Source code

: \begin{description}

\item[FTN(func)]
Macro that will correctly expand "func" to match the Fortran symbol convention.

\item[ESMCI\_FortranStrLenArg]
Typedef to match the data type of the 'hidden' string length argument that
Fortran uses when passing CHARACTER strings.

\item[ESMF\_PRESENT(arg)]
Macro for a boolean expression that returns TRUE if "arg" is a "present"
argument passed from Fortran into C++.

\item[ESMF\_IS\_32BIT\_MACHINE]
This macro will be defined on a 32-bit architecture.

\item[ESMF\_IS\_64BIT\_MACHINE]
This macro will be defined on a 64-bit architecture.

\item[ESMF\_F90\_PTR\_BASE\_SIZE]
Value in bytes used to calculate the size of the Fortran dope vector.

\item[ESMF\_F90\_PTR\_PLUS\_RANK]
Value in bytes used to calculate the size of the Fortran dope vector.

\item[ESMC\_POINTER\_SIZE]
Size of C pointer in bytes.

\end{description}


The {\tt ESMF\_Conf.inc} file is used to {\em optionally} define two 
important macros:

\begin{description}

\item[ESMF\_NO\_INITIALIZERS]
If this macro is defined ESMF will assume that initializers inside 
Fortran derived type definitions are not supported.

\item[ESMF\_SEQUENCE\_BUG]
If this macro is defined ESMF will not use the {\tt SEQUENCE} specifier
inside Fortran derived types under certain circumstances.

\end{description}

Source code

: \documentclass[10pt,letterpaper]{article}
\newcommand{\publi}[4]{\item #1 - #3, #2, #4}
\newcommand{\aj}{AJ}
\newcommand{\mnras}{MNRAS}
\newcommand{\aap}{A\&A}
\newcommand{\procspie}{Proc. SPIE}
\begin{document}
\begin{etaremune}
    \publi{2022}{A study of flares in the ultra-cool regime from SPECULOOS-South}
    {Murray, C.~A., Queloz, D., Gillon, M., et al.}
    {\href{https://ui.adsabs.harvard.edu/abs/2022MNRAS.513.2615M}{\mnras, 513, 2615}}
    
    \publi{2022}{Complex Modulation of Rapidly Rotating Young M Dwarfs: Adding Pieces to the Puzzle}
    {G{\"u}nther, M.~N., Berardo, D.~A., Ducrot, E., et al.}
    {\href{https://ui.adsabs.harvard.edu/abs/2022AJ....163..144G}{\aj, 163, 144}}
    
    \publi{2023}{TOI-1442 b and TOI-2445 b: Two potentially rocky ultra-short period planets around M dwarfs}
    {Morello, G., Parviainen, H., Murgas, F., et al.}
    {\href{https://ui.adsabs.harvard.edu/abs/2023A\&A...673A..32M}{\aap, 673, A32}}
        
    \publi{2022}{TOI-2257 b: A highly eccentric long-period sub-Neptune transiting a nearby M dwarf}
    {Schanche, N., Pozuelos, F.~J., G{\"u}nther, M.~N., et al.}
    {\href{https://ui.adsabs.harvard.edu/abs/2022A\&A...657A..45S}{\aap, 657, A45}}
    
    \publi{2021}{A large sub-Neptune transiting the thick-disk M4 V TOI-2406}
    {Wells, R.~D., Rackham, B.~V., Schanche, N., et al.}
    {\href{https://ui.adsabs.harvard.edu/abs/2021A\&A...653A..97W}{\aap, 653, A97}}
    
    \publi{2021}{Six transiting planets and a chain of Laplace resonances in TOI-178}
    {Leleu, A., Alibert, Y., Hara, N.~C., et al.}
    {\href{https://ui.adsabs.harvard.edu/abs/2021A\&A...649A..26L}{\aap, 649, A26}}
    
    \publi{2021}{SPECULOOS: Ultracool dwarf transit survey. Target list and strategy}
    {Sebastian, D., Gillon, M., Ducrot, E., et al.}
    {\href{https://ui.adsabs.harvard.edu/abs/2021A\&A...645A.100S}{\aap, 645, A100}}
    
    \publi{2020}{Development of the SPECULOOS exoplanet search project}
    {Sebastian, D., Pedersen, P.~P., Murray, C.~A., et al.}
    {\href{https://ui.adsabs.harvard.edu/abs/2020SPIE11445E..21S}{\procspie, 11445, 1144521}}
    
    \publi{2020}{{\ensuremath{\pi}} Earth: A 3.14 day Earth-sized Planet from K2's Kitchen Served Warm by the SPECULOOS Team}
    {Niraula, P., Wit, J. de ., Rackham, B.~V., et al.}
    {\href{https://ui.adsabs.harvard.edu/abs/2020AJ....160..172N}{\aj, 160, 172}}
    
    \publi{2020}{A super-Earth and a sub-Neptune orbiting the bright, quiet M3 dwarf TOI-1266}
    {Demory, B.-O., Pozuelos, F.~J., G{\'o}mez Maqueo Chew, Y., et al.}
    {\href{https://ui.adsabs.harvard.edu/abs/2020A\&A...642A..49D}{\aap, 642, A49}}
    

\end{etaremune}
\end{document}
-*-*-
All entries given above are to be printed again exactly.

Source code

: \begin{description}

\item[FTN(func)]
Macro that will correctly expand "func" to match the Fortran symbol convention.

\item[ESMCI\_FortranStrLenArg]
Typedef to match the data type of the 'hidden' string length argument that
Fortran uses when passing CHARACTER strings.

\item[ESMF\_PRESENT(arg)]
Macro for a boolean expression that returns TRUE if "arg" is a "present"
argument passed from Fortran into C++.

\item[ESMF\_IS\_32BIT\_MACHINE]
This macro will be defined on a 32-bit architecture.

\item[ESMF\_IS\_64BIT\_MACHINE]
This macro will be defined on a 64-bit architecture.

\item[ESMF\_F90\_PTR\_BASE\_SIZE]
Value in bytes used to calculate the size of the Fortran dope vector.

\item[ESMF\_F90\_PTR\_PLUS\_RANK]
Value in bytes used to calculate the size of the Fortran dope vector.

\item[ESMC\_POINTER\_SIZE]
Size of C pointer in bytes.

\end{description}


The {\tt ESMF\_Conf.inc} file is used to {\em optionally} define two 
important macros:

\begin{description}

\item[ESMF\_NO\_INITIALIZERS]
If this macro is defined ESMF will assume that initializers inside 
Fortran derived type definitions are not supported.

\item[ESMF\_SEQUENCE\_BUG]
If this macro is defined ESMF will not use the {\tt SEQUENCE} specifier
inside Fortran derived types under certain circumstances.

\end{description}

Source code

: \documentclass[10pt,letterpaper]{article}
\newcommand{\publi}[4]{\item #1 - #3, #2, #4}
\newcommand{\aj}{AJ}
\newcommand{\mnras}{MNRAS}
\newcommand{\aap}{A\&A}
\newcommand{\procspie}{Proc. SPIE}
\begin{document}
\begin{etaremune}
    \publi{2022}{A study of flares in the ultra-cool regime from SPECULOOS-South}
    {Murray, C.~A., Queloz, D., Gillon, M., et al.}
    {\href{https://ui.adsabs.harvard.edu/abs/2022MNRAS.513.2615M}{\mnras, 513, 2615}}
    
    \publi{2022}{Complex Modulation of Rapidly Rotating Young M Dwarfs: Adding Pieces to the Puzzle}
    {G{\"u}nther, M.~N., Berardo, D.~A., Ducrot, E., et al.}
    {\href{https://ui.adsabs.harvard.edu/abs/2022AJ....163..144G}{\aj, 163, 144}}
    
    \publi{2023}{TOI-1442 b and TOI-2445 b: Two potentially rocky ultra-short period planets around M dwarfs}
    {Morello, G., Parviainen, H., Murgas, F., et al.}
    {\href{https://ui.adsabs.harvard.edu/abs/2023A\&A...673A..32M}{\aap, 673, A32}}
        
    \publi{2022}{TOI-2257 b: A highly eccentric long-period sub-Neptune transiting a nearby M dwarf}
    {Schanche, N., Pozuelos, F.~J., G{\"u}nther, M.~N., et al.}
    {\href{https://ui.adsabs.harvard.edu/abs/2022A\&A...657A..45S}{\aap, 657, A45}}
    
    \publi{2021}{A large sub-Neptune transiting the thick-disk M4 V TOI-2406}
    {Wells, R.~D., Rackham, B.~V., Schanche, N., et al.}
    {\href{https://ui.adsabs.harvard.edu/abs/2021A\&A...653A..97W}{\aap, 653, A97}}
    
    \publi{2021}{Six transiting planets and a chain of Laplace resonances in TOI-178}
    {Leleu, A., Alibert, Y., Hara, N.~C., et al.}
    {\href{https://ui.adsabs.harvard.edu/abs/2021A\&A...649A..26L}{\aap, 649, A26}}
    
    \publi{2021}{SPECULOOS: Ultracool dwarf transit survey. Target list and strategy}
    {Sebastian, D., Gillon, M., Ducrot, E., et al.}
    {\href{https://ui.adsabs.harvard.edu/abs/2021A\&A...645A.100S}{\aap, 645, A100}}
    
    \publi{2020}{Development of the SPECULOOS exoplanet search project}
    {Sebastian, D., Pedersen, P.~P., Murray, C.~A., et al.}
    {\href{https://ui.adsabs.harvard.edu/abs/2020SPIE11445E..21S}{\procspie, 11445, 1144521}}
    
    \publi{2020}{{\ensuremath{\pi}} Earth: A 3.14 day Earth-sized Planet from K2's Kitchen Served Warm by the SPECULOOS Team}
    {Niraula, P., Wit, J. de ., Rackham, B.~V., et al.}
    {\href{https://ui.adsabs.harvard.edu/abs/2020AJ....160..172N}{\aj, 160, 172}}
    
    \publi{2020}{A super-Earth and a sub-Neptune orbiting the bright, quiet M3 dwarf TOI-1266}
    {Demory, B.-O., Pozuelos, F.~J., G{\'o}mez Maqueo Chew, Y., et al.}
    {\href{https://ui.adsabs.harvard.edu/abs/2020A\&A...642A..49D}{\aap, 642, A49}}
    

\end{etaremune}
\end{document}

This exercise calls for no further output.